** Your assignment **
Pictures do not belong in the output. Reproduce exactly the lines from the start of the records through the line with "## How to Install Dockers".

BEGIN

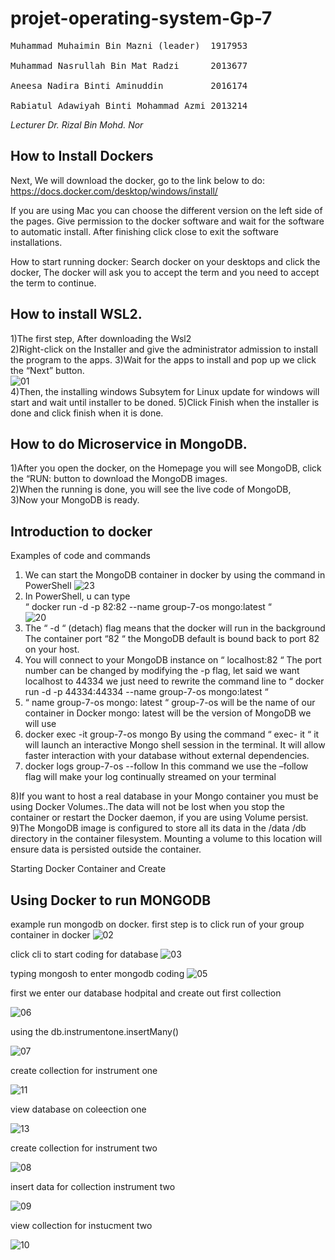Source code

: 
# <h1> projet-operating-system-Gp-7 

 
<pre>
Muhammad Muhaimin Bin Mazni (leader)  1917953<br>
Muhammad Nasrullah Bin Mat Radzi      2013677 <br>
Aneesa Nadira Binti Aminuddin         2016174<br>
Rabiatul Adawiyah Binti Mohammad Azmi 2013214
</pre>
 
*Lecturer Dr. Rizal Bin Mohd. Nor*
 

## How to Install Dockers
Next, We will download the docker, go to the link below to do:
https://docs.docker.com/desktop/windows/install/ 

If you are using Mac you can choose the different version on the left side of the pages.
Give permission to the docker software and wait for the software to automatic install. 
After finishing click close to exit the software installations.<br>

How to start running docker:
Search docker on your desktops and click the docker, 
The docker will ask you to accept the term and you need to accept the term to continue.
## How to install WSL2.
 1)The first step, After downloading the Wsl2<br>
 2)Right-click on the Installer and give the administrator admission to install the program to the apps. 
 3)Wait for the apps to install and pop up we click the “Next” button.<br>
 ![01](https://github.com/TheAmin102/projet-operating-system-Gp-7/blob/main/file%20image/01.PNG)<br>
 4)Then, the installing windows Subsytem for Linux update for windows will start and wait until installer to be doned.
 5)Click Finish when the installer is done and click finish when it is done.

## How to do Microservice in MongoDB.
 1)After you open the docker, on the Homepage you will see MongoDB, click the “RUN: button to download the MongoDB images.<br>
 2)When the running is done, you will see the live code of MongoDB,<br>
 3)Now your MongoDB is ready.<br>

## Introduction to docker
 Examples of code and commands
1) We can start the MongoDB container in docker by using the command in PowerShell 
 ![23](https://github.com/TheAmin102/projet-operating-system-Gp-7/blob/main/file%20image%202/23.png)
2) In PowerShell, u can type <br>
“ docker run -d -p 82:82 --name group-7-os mongo:latest “<br>
 ![20](https://github.com/TheAmin102/projet-operating-system-Gp-7/blob/main/file%20image%202/20.png)<br>
3) The “ -d “ (detach) flag means that the docker will run in the background 
The container port “82 “  the MongoDB default is bound back to port 82 on your host. <br>
4) You will connect to your MongoDB instance on “ localhost:82 “
  The port number can be changed by modifying the -p flag, let said we want localhost to 44334 we just need to rewrite the command line to 
“ docker run -d -p 44334:44334 --name group-7-os mongo:latest “
5) “ name group-7-os mongo: latest “
group-7-os will be the name of our container in Docker
mongo: latest will be the version of MongoDB we will use 
6) docker exec -it group-7-os mongo 
By using the command “ exec- it “ it will launch an interactive Mongo shell session in the terminal. It will allow faster interaction with your database without external dependencies.
7) docker logs group-7-os --follow
In this command we use the  –follow flag will make your log continually streamed on your terminal 

8)If you want to host a real database in your Mongo container you must be using Docker Volumes..The data will not be lost when you stop the container or restart the Docker daemon, if you are using  Volume persist.<br>
9)The MongoDB image is configured to store all its data in the /data /db directory in the container filesystem. Mounting a volume to this location will ensure data is persisted outside the container.<br>
 
 Starting Docker Container and Create 

 
## Using Docker to run MONGODB 
example run mongodb on docker.
 first step is to click run of your group container in docker 
![02](https://github.com/TheAmin102/projet-operating-system-Gp-7/blob/main/file%20image/02.png)

click cli to start coding for database
 ![03](https://github.com/TheAmin102/projet-operating-system-Gp-7/blob/main/file%20image/03.png)
 
 typing mongosh to enter mongodb coding
 ![05](https://github.com/TheAmin102/projet-operating-system-Gp-7/blob/main/file%20image/05.png)

first we enter our database hodpital and create out first collection 
 
![06](https://github.com/TheAmin102/projet-operating-system-Gp-7/blob/main/file%20image/06.png)
 
using the db.instrumentone.insertMany()
 
![07](https://github.com/TheAmin102/projet-operating-system-Gp-7/blob/main/file%20image/07.png)
 
 create collection for instrument one
 
![11](https://github.com/TheAmin102/projet-operating-system-Gp-7/blob/main/file%20image/11.png)
 
 view database on coleection one
 
![13](https://github.com/TheAmin102/projet-operating-system-Gp-7/blob/main/file%20image/13.png)

 create collection for instrument two
 
![08](https://github.com/TheAmin102/projet-operating-system-Gp-7/blob/main/file%20image/08.png)
 
 insert data for collection instrument two
 
![09](https://github.com/TheAmin102/projet-operating-system-Gp-7/blob/main/file%20image/09.png)
 
 view collection for instucment two
 
 ![10](https://github.com/TheAmin102/projet-operating-system-Gp-7/blob/main/file%20image/10.png)
 <br>
 

 
 
 
 

 
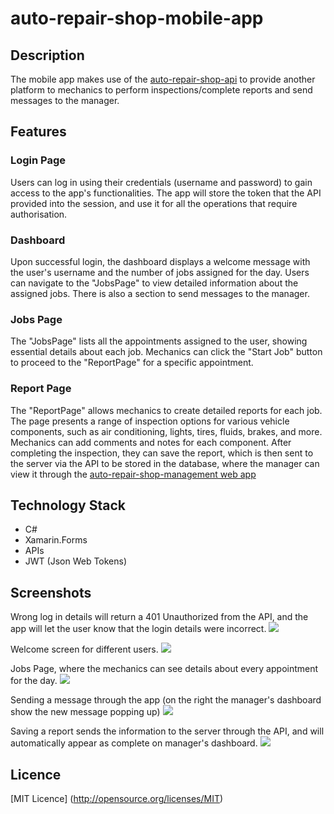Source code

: # auto-repair-shop-mobile-app

## Description

The mobile app makes use of the [auto-repair-shop-api](https://github.com/GusPietrasanta/auto-repair-shop-api) to provide another platform to mechanics to perform inspections/complete reports and send messages to the manager.

## Features 

### Login Page 
Users can log in using their credentials (username and password) to gain access to the app's functionalities. The app will store the token that the API provided into the session, and use it for all the operations that require authorisation.

### Dashboard 
Upon successful login, the dashboard displays a welcome message with the user's username and the number of jobs assigned for the day. Users can navigate to the "JobsPage" to view detailed information about the assigned jobs. There is also a section to send messages to the manager.

### Jobs Page 
The "JobsPage" lists all the appointments assigned to the user, showing essential details about each job. Mechanics can click the "Start Job" button to proceed to the "ReportPage" for a specific appointment.

### Report Page 
The "ReportPage" allows mechanics to create detailed reports for each job. The page presents a range of inspection options for various vehicle components, such as air conditioning, lights, tires, fluids, brakes, and more. Mechanics can add comments and notes for each component. After completing the inspection, they can save the report, which is then sent to the server via the API to be stored in the database, where the manager can view it through the [auto-repair-shop-management web app](https://github.com/GusPietrasanta/auto-repair-shop-management)

## Technology Stack

- C#
- Xamarin.Forms
- APIs
- JWT (Json Web Tokens)

## Screenshots

Wrong log in details will return a 401 Unauthorized from the API, and the app will let the user know that the login details were incorrect.
![](https://lh3.googleusercontent.com/pw/AIL4fc-23ZQiJEMy9GzQI2zM4hmCzpIitoS16gsK1C70h5eiRSX_vTIyjbeDLO1dgskGoXKukyI6j6Ff8Vzy0f0lFYKwlhsYwrY-lwEZU3KlwK4CEN9bwoyt310vGtmBczjTMWDlpHLTexxaE3CFrX04yM9O=w441-h931-s-no)

Welcome screen for different users.
![](https://lh3.googleusercontent.com/pw/AIL4fc8RDNYqcv_I4LpNnS8Y8zDDsI_yqnwAdybpzBm2MRT4kP9tVMlcz-CBC6TWOwiwkTkDxxqbP0qh0MLZqMY13t_HLqJtJIgdNN7dtuTJLVgDG00ym5Hsn4l-iqV9OSPKfoqDvbX6AaiiP4vxscRBeyCA=w1920-h403-s-no)

Jobs Page, where the mechanics can see details about every appointment for the day.
![](https://lh3.googleusercontent.com/pw/AIL4fc_iCEHERXdfAFt9Lif04R8TW5JPjnMZviXq-S8tBplX2EVBZfSmZ0YMOai6onSigGNP6fXmOz3wcu9JDSPyH552mf6m1mLpUb2NZFIbfOT7YfaNcx1FplgEscoStzcRLsmUHbGqggR2WkH-Phg71nTV=w433-h854-s-no)

Sending a message through the app (on the right the manager's dashboard show the new message popping up)
![](https://lh3.googleusercontent.com/pw/AIL4fc8GnmynhmjtMmym1zyGyzKDtHoLZ56xDgclwQBsOYQwHHe18w6zbdMlVzZFpKM3GNStPymEu12bflvZXEfHENJPPexZM1RhC0Bq3--VzUKfjSpixx-3WhP5Y-cpFFoIn7PrebwDL5IOUF9duf1qm_F2=w1423-h874-s-no)

Saving a report sends the information to the server through the API, and will automatically appear as complete on manager's dashboard.
![](https://lh3.googleusercontent.com/pw/AIL4fc-MAxgBANnkV8X6VdqHD6Osx8FQApFlitJCUTPwcdafatrkljy65TbM29fRUL6HtMJ9BfAjnBeyyAV1ahnDQWuewC0yQjfmupBJ4piQFg83D-uQfR8uQypPV9Ek6-_YQL5Me8KbHoPGd_Y2z-zMA-Bs=w1400-h931-s-no)

## Licence
[MIT Licence] (http://opensource.org/licenses/MIT)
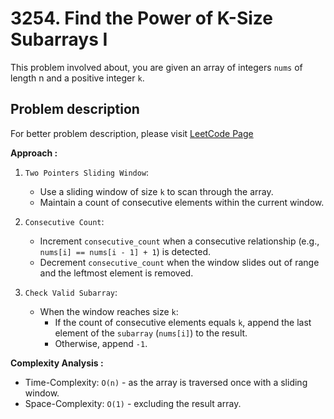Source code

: # 3254. Find the Power of K-Size Subarrays I

This problem involved about, you are given an array of integers `nums` of length n and a positive integer `k`.

## Problem description

For better problem description, please visit [LeetCode Page](https://leetcode.com/problems/find-the-power-of-k-size-subarrays-i/description/)

**Approach :**<br/>

1. `Two Pointers Sliding Window`:

    - Use a sliding window of size `k` to scan through the array.
    - Maintain a count of consecutive elements within the current window.

2. `Consecutive Count`:

    - Increment `consecutive_count` when a consecutive relationship (e.g., `nums[i] == nums[i - 1] + 1`) is detected.
    - Decrement `consecutive_count` when the window slides out of range and the leftmost element is removed.

3. `Check Valid Subarray`:
    - When the window reaches size `k`:
        - If the count of consecutive elements equals `k`, append the last element of the `subarray` (`nums[i]`) to the result.
        - Otherwise, append `-1`.

**Complexity Analysis :**<br/>

-   Time-Complexity: `O(n)` - as the array is traversed once with a sliding window.
-   Space-Complexity: `O(1)` - excluding the result array.
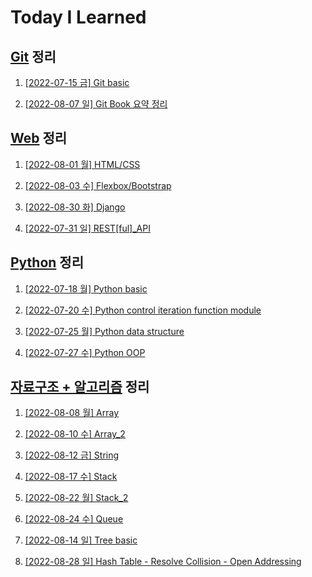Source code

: # Today I Learned

## [Git](/Git) 정리

1. [[2022-07-15 금] Git basic](./Git/0715_Git_basic.md)


2. [[2022-08-07 일] Git Book 요약 정리](https://github.com/kimsixsue/CS-Study/blob/master/kimsixsue/Git_GitHub.md)


## [Web](/Web) 정리

1. [[2022-08-01 월] HTML/CSS](./Web/0801_HTML_CSS.md)

2. [[2022-08-03 수] Flexbox/Bootstrap](./Web/0803_Flexbox_Bootstrap.md)

3. [[2022-08-30 화] Django](./Web/0830_Django.md)


4. [[2022-07-31 일] REST[ful]_API](https://github.com/kimsixsue/CS-Study/blob/master/kimsixsue/RESTful_API.md)

## [Python](/Python) 정리

1. [[2022-07-18 월] Python basic](./Python/0718_Python_basic.md)

2. [[2022-07-20 수] Python control iteration function module](./Python/0720_control_iteration_function_module.md)

3. [[2022-07-25 월] Python data structure](./Python/0725_data_structure.md)

4. [[2022-07-27 수] Python OOP](./Python/0727_OOP.md)


## [자료구조 + 알고리즘](/Algorithm) 정리

1. [[2022-08-08 월] Array](./Algorithm/0808_Array.md)

2. [[2022-08-10 수] Array_2](./Algorithm/0810_Array_2.md)


3. [[2022-08-12 금] String](./Algorithm/0812_String.md)


4. [[2022-08-17 수] Stack](./Algorithm/0817_Stack.md)

5. [[2022-08-22 월] Stack_2](./Algorithm/0822_Stack_2.md)


6. [[2022-08-24 수] Queue](./Algorithm/0824_Queue.md)


7. [[2022-08-14 일] Tree basic](https://github.com/kimsixsue/CS-Study/blob/master/kimsixsue/Tree.md)


8. [[2022-08-28 일] Hash Table - Resolve Collision - Open Addressing](https://github.com/kimsixsue/CS-Study/blob/master/kimsixsue/Open_Addressing.md)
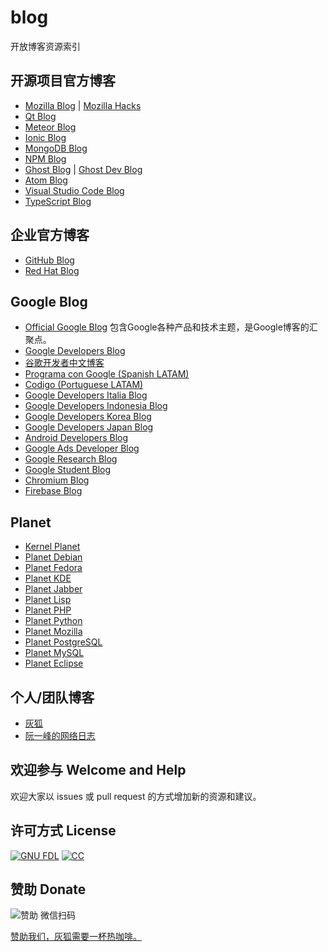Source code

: # blog
开放博客资源索引

## 开源项目官方博客
* [Mozilla Blog](https://blog.mozilla.org/) | [Mozilla Hacks](https://hacks.mozilla.org/)
* [Qt Blog](https://blog.qt.io/)
* [Meteor Blog](https://blog.meteor.com/)
* [Ionic Blog](http://blog.ionicframework.com/)
* [MongoDB Blog](https://www.mongodb.com/blog)
* [NPM Blog](http://blog.npmjs.org/)
* [Ghost Blog](https://blog.ghost.org/) | [Ghost Dev Blog](https://dev.ghost.org/)
* [Atom Blog](http://blog.atom.io/)
* [Visual Studio Code Blog](https://code.visualstudio.com/blogs/)
* [TypeScript Blog](https://blogs.msdn.microsoft.com/typescript/)

## 企业官方博客
* [GitHub Blog](https://github.com/blog/)
* [Red Hat Blog](https://www.redhat.com/en/blog)

## Google Blog
* [Official Google Blog](https://blog.google/) 包含Google各种产品和技术主题，是Google博客的汇聚点。
* [Google Developers Blog](https://developers.googleblog.com/)
* [谷歌开发者中文博客](http://developers.googleblog.cn/)
* [Programa con Google (Spanish LATAM)](https://desarrolladores.googleblog.com/)
* [Codigo (Portuguese LATAM)](https://desenvolvedores.googleblog.com/)
* [Google Developers Italia Blog](https://developers-it.googleblog.com/)
* [Google Developers Indonesia Blog](https://googledevid.blogspot.com/)
* [Google Developers Korea Blog](https://developers-kr.googleblog.com/)
* [Google Developers Japan Blog](https://developers-jp.googleblog.com/)
* [Android Developers Blog](https://android-developers.googleblog.com/)
* [Google Ads Developer Blog](https://googleadsdeveloper.blogspot.com/)
* [Google Research Blog](https://research.googleblog.com/)
* [Google Student Blog](https://students.googleblog.com/)
* [Chromium Blog](https://blog.chromium.org/)
* [Firebase Blog](https://firebase.googleblog.com/)

## Planet
* [Kernel Planet](http://kernelplanet.org/)
* [Planet Debian](http://planet.debian.org/)
* [Planet Fedora](http://fedoraplanet.org/)
* [Planet KDE](https://planet.kde.org/)
* [Planet Jabber](https://planet.jabber.org/)
* [Planet Lisp](http://planet.lisp.org/)
* [Planet PHP](http://www.planet-php.org/)
* [Planet Python](http://planetpython.org/)
* [Planet Mozilla](https://planet.mozilla.org/)
* [Planet PostgreSQL](https://planet.postgresql.org/)
* [Planet MySQL](http://planet.mysql.com/)
* [Planet Eclipse](http://planeteclipse.org/)

## 个人/团队博客
* [灰狐](http://blog.huihoo.com/)
* [阮一峰的网络日志](http://www.ruanyifeng.com/blog/)

## 欢迎参与 Welcome and Help
欢迎大家以 issues 或  pull request 的方式增加新的资源和建议。

## 许可方式 License
[![GNU FDL](http://wiki.huihoo.com/skins/common/images/gnu-fdl.png)](http://wiki.huihoo.com/wiki/CC-BY-SA_3.0) [![CC](http://wiki.huihoo.com/images/4/4e/CC-BY-SA_3.0-88x31.png)](http://wiki.huihoo.com/wiki/CC-BY-SA_3.0)

## 赞助 Donate
![赞助](http://wiki.huihoo.com/images/d/d7/Weixin-dashang.jpg) 微信扫码

[赞助我们，灰狐需要一杯热咖啡。](http://wiki.huihoo.com/wiki/Donate_to_huihoo)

END

** Solution to this task **
Source code

: 
# <h1> projet-operating-system-Gp-7 

 
<pre>
Muhammad Muhaimin Bin Mazni (leader)  1917953<br>
Muhammad Nasrullah Bin Mat Radzi      2013677 <br>
Aneesa Nadira Binti Aminuddin         2016174<br>
Rabiatul Adawiyah Binti Mohammad Azmi 2013214
</pre>
 
*Lecturer Dr. Rizal Bin Mohd. Nor*
 

## How to Install Dockers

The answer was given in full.